From: Shlok Kyal <shlok(dot)kyal(dot)oss(at)gmail(dot)com>
To: Shubham Khanna <khannashubham1197(at)gmail(dot)com>
Cc: "Hayato Kuroda (Fujitsu)" <kuroda(dot)hayato(at)fujitsu(dot)com>, PostgreSQL Hackers <pgsql-hackers(at)lists(dot)postgresql(dot)org>
Subject: Re: Adding a '--clean-publisher-objects' option to 'pg_createsubscriber' utility.
Date: 2025-02-04 12:09:05
Message-ID: CANhcyEUkQybOe=J5KypWQ80deULBLjjsdyP+DF57+BwSni57Vw@mail.gmail.com
Views: Raw Message | Whole Thread | Download mbox | Resend email
Thread:
Lists: pgsql-hackers

On Wed, 29 Jan 2025 at 15:14, Shubham Khanna
<khannashubham1197(at)gmail(dot)com> wrote:
>
> On Wed, Jan 29, 2025 at 10:42 AM Hayato Kuroda (Fujitsu)

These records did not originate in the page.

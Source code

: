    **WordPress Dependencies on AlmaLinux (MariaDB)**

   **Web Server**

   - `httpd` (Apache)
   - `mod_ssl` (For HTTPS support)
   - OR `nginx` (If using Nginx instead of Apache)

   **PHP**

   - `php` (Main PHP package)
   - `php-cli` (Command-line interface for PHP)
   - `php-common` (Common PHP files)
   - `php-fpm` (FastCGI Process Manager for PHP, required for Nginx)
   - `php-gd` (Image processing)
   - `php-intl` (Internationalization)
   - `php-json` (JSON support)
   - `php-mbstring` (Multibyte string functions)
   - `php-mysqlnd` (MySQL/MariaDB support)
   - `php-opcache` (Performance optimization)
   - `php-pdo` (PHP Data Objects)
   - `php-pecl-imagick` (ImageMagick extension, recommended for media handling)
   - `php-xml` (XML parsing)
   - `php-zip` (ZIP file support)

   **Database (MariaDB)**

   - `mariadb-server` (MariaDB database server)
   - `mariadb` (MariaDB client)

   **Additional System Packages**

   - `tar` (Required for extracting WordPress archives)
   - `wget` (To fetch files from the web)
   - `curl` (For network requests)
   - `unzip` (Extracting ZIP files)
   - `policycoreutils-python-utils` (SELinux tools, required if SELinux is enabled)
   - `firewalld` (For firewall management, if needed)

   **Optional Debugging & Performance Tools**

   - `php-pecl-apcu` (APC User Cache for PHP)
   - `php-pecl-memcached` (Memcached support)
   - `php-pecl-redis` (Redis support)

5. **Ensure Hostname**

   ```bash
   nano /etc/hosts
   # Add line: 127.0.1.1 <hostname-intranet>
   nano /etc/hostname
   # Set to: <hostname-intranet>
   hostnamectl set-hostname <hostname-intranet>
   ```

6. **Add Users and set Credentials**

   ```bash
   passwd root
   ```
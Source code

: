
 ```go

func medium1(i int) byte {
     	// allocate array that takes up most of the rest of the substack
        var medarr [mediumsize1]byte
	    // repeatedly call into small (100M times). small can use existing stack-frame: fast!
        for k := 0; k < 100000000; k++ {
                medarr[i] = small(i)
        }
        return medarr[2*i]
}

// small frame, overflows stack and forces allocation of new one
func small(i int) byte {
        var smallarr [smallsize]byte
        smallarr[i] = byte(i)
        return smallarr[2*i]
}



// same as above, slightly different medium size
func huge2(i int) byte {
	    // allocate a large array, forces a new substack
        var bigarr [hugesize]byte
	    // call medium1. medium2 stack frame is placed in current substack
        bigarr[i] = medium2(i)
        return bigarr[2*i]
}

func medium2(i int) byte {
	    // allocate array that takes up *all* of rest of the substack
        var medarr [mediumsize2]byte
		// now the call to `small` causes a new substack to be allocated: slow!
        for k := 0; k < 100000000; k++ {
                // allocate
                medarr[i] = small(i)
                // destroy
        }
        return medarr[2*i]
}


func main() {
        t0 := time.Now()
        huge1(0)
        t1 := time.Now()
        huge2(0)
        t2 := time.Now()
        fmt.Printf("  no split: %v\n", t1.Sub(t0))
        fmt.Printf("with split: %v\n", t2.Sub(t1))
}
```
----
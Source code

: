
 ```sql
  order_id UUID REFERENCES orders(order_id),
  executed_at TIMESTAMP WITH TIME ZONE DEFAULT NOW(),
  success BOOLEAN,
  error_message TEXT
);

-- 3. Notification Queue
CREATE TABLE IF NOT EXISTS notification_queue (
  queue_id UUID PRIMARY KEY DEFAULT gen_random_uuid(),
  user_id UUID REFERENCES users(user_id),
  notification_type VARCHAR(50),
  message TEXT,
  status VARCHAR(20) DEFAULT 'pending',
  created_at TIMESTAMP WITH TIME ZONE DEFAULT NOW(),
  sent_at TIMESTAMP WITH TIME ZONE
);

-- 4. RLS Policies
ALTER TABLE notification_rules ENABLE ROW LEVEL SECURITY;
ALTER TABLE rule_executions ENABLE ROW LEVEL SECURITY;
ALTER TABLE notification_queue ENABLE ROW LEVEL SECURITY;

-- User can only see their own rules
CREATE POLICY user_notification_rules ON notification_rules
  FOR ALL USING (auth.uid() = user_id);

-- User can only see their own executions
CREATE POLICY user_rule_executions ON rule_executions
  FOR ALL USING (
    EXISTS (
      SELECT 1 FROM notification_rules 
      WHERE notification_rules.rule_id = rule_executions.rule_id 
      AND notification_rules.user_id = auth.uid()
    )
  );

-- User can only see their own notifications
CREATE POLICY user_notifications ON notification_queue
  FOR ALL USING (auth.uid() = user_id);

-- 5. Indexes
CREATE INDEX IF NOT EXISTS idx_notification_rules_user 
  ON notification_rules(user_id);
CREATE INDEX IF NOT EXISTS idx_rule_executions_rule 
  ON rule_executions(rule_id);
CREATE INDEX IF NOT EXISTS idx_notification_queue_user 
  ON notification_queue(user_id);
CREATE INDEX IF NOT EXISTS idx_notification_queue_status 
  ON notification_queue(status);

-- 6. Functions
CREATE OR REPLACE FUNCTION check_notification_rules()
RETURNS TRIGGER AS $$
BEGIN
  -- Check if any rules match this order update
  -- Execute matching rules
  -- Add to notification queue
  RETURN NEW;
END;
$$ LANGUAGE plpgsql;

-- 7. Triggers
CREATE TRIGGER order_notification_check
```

> <kuroda(dot)hayato(at)fujitsu(dot)com> wrote:
> >
> > Dear Shubham,
> >
> > > I propose adding the --clean-publisher-objects option to the
> > > pg_createsubscriber utility. As discussed in [1], this feature ensures
> > > a clean and streamlined setup of logical replication by removing stale
> > > or unnecessary publications from the subscriber node. These
> > > publications, replicated during streaming replication, become
> > > redundant after converting to logical replication and serve no further
> > > purpose. This patch introduces the drop_all_publications() function,
> > > which efficiently fetches and drops all publications on the subscriber
> > > node within a single transaction.
> >
> > I think replication slot are also type of 'publisher-objects', but they are not
> > removed for now: API-name may not be accurate. And...
> >
> > > Additionally, other related objects, such as subscriptions and
> > > replication slots, may also require cleanup. I plan to analyze this
> > > further and include them in subsequent patches.
> >
> > I'm not sure replication slots should be cleaned up. Apart from other items like
> > publication/subscription, replication slots are not replicated when it is created
> > on the primary instance. This means they are intentionally created by DBAs and there
> > may not be no strong reasons to drop them after the conversion.
> >
> > Another question is the style of APIs. Do you plan to provide APIs like
> > 'cleanup-subscriber-objects' and 'cleanup-publisher-objects', or just one
> > 'cleanup-logical-replication-objects'?
> >
>
> Thanks for the suggestions, I will keep them in mind while preparing
> the 0002 patch for the same.
> Currently, I have changed the API to '--cleanup-publisher-objects'.
>
> > Regarding the patch:
> >
> > 1.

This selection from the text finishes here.